■ TASK DIRECTIONS
From the entries that follow, reproduce exactly and only the lines from the line with "- [Kuvien tagien" to the line with "## Toteutus", endpoints included.

SOURCE INFORMATION Block Start

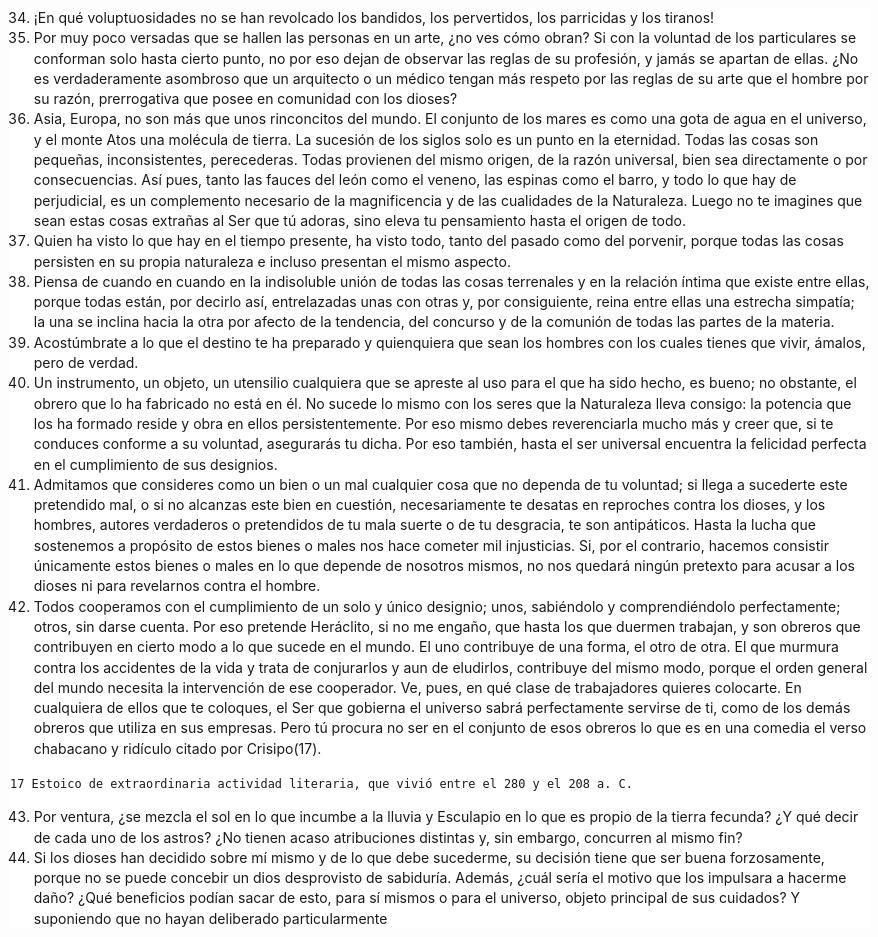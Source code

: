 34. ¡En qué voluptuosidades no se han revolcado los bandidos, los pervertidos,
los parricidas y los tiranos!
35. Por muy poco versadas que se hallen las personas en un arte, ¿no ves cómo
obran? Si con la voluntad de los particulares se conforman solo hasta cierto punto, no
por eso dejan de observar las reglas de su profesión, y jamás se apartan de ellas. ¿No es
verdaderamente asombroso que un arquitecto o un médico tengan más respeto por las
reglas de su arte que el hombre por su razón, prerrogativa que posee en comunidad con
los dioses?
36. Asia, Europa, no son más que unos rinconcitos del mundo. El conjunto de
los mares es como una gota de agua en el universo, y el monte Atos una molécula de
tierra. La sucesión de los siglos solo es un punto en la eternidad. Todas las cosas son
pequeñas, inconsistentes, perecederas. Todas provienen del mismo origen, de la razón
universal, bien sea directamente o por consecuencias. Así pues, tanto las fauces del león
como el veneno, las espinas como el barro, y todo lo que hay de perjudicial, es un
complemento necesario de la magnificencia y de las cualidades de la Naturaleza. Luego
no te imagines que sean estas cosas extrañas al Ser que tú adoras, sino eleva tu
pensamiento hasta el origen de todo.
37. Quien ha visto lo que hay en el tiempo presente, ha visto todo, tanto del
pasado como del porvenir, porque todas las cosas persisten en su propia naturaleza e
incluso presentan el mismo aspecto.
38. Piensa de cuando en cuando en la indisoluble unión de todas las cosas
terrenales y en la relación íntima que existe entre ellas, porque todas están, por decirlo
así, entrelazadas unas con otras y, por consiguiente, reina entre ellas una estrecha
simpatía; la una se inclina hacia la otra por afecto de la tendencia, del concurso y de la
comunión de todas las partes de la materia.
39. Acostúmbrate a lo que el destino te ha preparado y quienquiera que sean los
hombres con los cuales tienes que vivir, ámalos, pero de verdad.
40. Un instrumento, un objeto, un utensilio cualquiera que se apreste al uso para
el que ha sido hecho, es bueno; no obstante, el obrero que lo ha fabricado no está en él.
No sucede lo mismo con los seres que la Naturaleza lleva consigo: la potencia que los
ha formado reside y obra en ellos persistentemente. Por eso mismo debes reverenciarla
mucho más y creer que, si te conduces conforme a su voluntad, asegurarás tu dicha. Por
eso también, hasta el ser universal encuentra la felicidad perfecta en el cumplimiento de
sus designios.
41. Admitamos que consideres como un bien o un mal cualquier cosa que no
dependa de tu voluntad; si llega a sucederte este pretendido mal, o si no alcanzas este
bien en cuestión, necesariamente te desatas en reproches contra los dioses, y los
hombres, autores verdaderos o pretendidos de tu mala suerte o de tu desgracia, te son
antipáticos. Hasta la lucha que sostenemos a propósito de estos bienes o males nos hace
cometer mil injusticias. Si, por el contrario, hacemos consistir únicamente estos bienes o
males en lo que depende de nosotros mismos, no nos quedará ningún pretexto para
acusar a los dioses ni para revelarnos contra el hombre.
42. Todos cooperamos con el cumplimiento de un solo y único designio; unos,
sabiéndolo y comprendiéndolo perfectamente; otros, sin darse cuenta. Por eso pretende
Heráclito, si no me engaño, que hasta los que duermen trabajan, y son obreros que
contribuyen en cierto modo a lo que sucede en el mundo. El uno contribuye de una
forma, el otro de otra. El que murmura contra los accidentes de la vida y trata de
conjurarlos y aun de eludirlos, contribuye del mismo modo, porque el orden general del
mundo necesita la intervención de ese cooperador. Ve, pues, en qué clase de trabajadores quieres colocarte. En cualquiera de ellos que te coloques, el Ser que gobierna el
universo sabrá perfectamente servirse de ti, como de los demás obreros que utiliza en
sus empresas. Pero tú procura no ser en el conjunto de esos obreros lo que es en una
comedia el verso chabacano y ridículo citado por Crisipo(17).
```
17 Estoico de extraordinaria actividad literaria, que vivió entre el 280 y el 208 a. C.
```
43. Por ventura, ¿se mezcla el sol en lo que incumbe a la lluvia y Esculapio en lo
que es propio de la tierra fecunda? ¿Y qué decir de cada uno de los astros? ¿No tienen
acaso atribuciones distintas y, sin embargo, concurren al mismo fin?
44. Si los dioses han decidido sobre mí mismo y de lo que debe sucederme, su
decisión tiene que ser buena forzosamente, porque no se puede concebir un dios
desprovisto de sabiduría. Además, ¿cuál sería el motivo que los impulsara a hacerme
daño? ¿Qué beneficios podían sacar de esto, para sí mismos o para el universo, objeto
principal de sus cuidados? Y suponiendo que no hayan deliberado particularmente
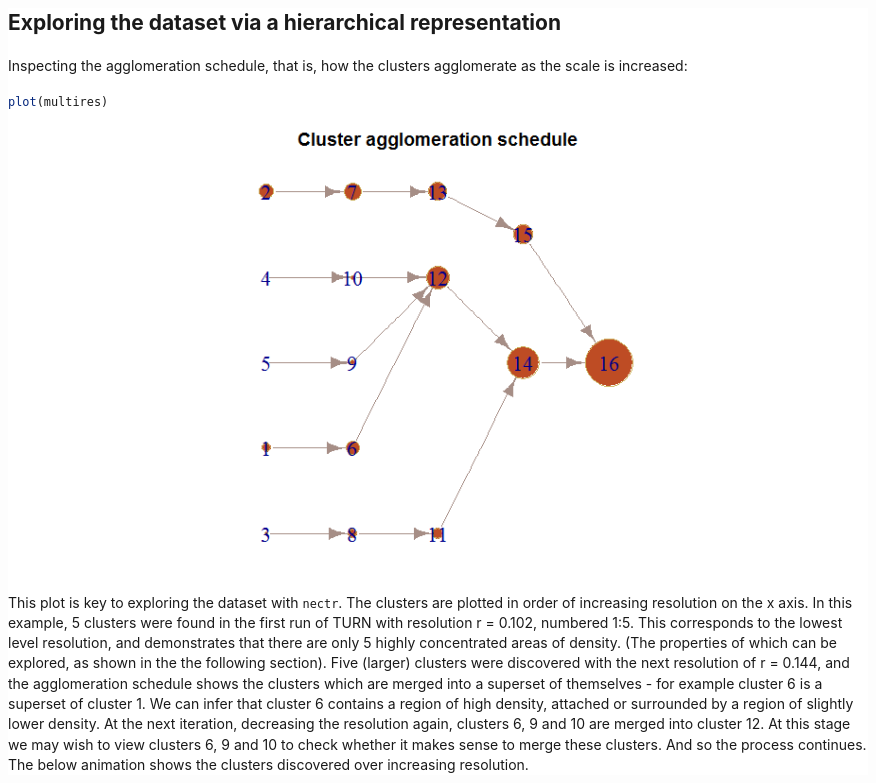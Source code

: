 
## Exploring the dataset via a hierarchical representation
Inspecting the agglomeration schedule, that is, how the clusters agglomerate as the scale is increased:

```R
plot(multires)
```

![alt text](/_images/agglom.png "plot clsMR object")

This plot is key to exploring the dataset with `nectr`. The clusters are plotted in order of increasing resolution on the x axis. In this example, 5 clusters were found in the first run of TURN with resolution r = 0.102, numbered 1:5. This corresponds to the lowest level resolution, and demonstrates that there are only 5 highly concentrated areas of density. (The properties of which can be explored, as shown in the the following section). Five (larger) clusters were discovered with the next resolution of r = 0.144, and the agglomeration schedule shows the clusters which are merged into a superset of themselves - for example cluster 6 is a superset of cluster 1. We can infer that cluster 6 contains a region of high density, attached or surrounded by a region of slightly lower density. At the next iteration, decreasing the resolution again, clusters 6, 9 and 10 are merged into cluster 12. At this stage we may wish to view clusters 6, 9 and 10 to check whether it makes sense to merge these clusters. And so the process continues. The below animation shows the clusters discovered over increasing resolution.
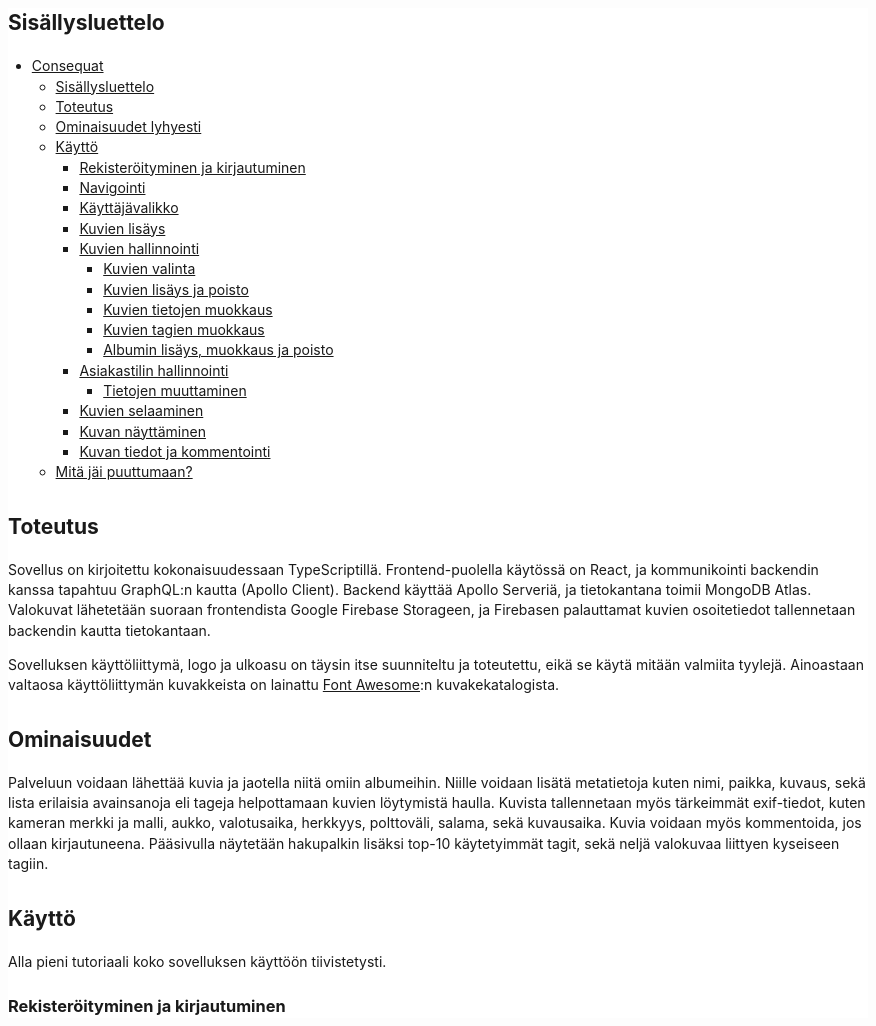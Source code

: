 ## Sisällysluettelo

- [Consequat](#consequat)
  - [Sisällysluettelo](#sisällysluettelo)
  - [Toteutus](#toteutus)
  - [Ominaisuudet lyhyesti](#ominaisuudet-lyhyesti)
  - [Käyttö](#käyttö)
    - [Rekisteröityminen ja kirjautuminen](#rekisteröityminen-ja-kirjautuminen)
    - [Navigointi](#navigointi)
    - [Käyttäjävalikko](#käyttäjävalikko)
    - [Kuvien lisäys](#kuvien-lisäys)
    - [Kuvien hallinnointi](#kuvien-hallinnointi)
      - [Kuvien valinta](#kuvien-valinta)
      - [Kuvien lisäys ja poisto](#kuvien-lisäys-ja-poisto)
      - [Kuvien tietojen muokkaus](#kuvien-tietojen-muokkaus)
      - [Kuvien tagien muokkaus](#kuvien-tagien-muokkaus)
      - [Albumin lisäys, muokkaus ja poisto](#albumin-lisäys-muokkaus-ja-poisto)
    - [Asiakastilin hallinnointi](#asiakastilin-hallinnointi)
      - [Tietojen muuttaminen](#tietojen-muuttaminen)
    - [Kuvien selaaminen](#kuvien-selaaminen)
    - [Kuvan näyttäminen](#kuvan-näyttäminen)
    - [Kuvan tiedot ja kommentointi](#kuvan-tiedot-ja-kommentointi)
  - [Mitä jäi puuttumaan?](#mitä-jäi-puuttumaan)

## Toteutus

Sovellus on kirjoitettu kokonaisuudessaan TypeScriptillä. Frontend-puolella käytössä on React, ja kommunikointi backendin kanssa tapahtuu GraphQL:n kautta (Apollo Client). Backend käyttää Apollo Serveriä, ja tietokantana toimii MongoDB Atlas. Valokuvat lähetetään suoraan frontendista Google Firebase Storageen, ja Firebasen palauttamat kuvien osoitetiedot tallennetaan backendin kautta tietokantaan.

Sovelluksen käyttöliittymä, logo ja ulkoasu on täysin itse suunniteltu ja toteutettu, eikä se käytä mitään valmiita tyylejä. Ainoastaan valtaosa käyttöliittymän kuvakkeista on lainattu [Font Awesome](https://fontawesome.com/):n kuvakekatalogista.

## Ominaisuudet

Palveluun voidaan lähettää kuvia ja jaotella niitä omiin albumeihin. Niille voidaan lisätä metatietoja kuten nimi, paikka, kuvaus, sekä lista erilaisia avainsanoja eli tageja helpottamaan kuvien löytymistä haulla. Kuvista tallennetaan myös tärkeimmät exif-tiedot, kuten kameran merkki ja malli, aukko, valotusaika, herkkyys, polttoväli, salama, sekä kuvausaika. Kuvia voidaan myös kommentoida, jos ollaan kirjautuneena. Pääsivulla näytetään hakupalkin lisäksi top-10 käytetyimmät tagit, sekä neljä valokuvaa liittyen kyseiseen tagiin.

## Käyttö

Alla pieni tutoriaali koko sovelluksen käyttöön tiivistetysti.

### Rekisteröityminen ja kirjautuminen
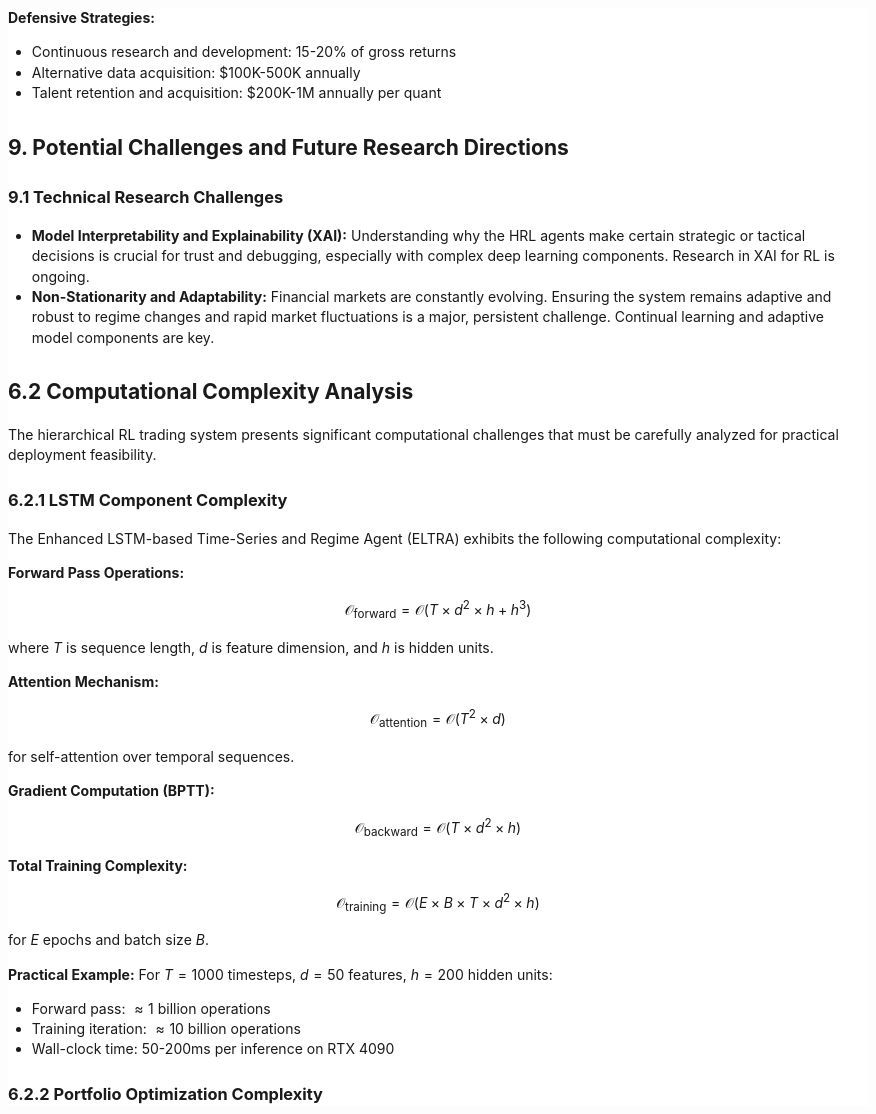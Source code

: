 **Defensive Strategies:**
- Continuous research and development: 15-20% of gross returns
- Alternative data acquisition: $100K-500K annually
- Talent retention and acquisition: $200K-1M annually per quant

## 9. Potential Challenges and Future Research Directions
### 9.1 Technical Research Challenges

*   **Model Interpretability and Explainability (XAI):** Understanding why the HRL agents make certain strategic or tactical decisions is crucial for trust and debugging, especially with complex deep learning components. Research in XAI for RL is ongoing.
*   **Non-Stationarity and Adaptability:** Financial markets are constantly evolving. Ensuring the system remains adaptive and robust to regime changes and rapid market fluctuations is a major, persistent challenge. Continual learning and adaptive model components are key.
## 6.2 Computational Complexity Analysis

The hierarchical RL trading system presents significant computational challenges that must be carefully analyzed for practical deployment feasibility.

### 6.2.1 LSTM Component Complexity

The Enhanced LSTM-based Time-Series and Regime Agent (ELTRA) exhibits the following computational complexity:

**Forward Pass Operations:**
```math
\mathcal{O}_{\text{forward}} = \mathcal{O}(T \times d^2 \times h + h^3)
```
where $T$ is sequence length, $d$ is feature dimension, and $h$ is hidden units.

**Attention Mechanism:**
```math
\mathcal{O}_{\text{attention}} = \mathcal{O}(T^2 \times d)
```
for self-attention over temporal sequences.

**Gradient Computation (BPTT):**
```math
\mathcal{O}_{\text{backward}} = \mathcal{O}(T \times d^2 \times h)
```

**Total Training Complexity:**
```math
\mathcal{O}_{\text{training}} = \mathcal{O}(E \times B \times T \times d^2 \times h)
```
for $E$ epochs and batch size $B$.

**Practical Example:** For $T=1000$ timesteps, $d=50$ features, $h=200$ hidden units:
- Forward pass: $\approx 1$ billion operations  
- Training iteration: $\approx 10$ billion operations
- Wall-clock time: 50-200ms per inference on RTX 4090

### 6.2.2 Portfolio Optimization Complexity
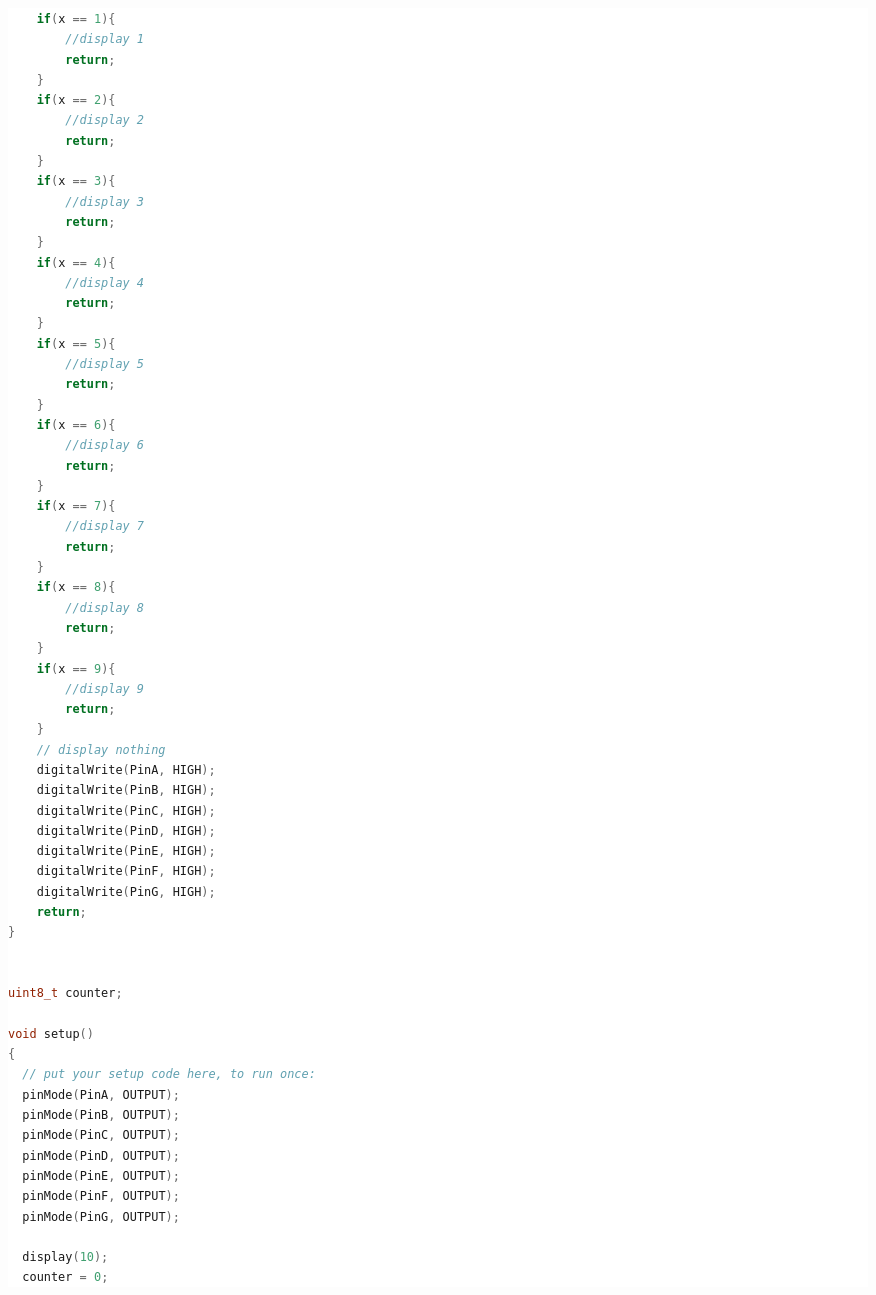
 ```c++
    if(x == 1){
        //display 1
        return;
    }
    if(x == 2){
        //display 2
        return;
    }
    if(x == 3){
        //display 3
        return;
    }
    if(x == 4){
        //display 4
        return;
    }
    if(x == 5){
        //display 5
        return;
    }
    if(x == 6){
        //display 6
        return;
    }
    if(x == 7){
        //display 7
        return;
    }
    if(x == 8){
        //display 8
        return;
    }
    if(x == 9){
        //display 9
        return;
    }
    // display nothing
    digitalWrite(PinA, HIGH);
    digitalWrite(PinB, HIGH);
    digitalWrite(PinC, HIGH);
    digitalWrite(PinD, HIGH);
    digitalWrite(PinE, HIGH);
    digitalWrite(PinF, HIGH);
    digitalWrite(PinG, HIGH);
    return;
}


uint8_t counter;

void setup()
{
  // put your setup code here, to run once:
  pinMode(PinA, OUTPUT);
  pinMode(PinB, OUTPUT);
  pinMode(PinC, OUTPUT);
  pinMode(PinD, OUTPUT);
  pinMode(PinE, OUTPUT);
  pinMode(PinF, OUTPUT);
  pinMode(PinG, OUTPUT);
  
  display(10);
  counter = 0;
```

SOURCE INFORMATION Block End

■ RESULT
      - [Kuvien tagien muokkaus](#kuvien-tagien-muokkaus)
      - [Albumin lisäys, muokkaus ja poisto](#albumin-lisäys-muokkaus-ja-poisto)
    - [Asiakastilin hallinnointi](#asiakastilin-hallinnointi)
      - [Tietojen muuttaminen](#tietojen-muuttaminen)
    - [Kuvien selaaminen](#kuvien-selaaminen)
    - [Kuvan näyttäminen](#kuvan-näyttäminen)
    - [Kuvan tiedot ja kommentointi](#kuvan-tiedot-ja-kommentointi)
  - [Mitä jäi puuttumaan?](#mitä-jäi-puuttumaan)

## Toteutus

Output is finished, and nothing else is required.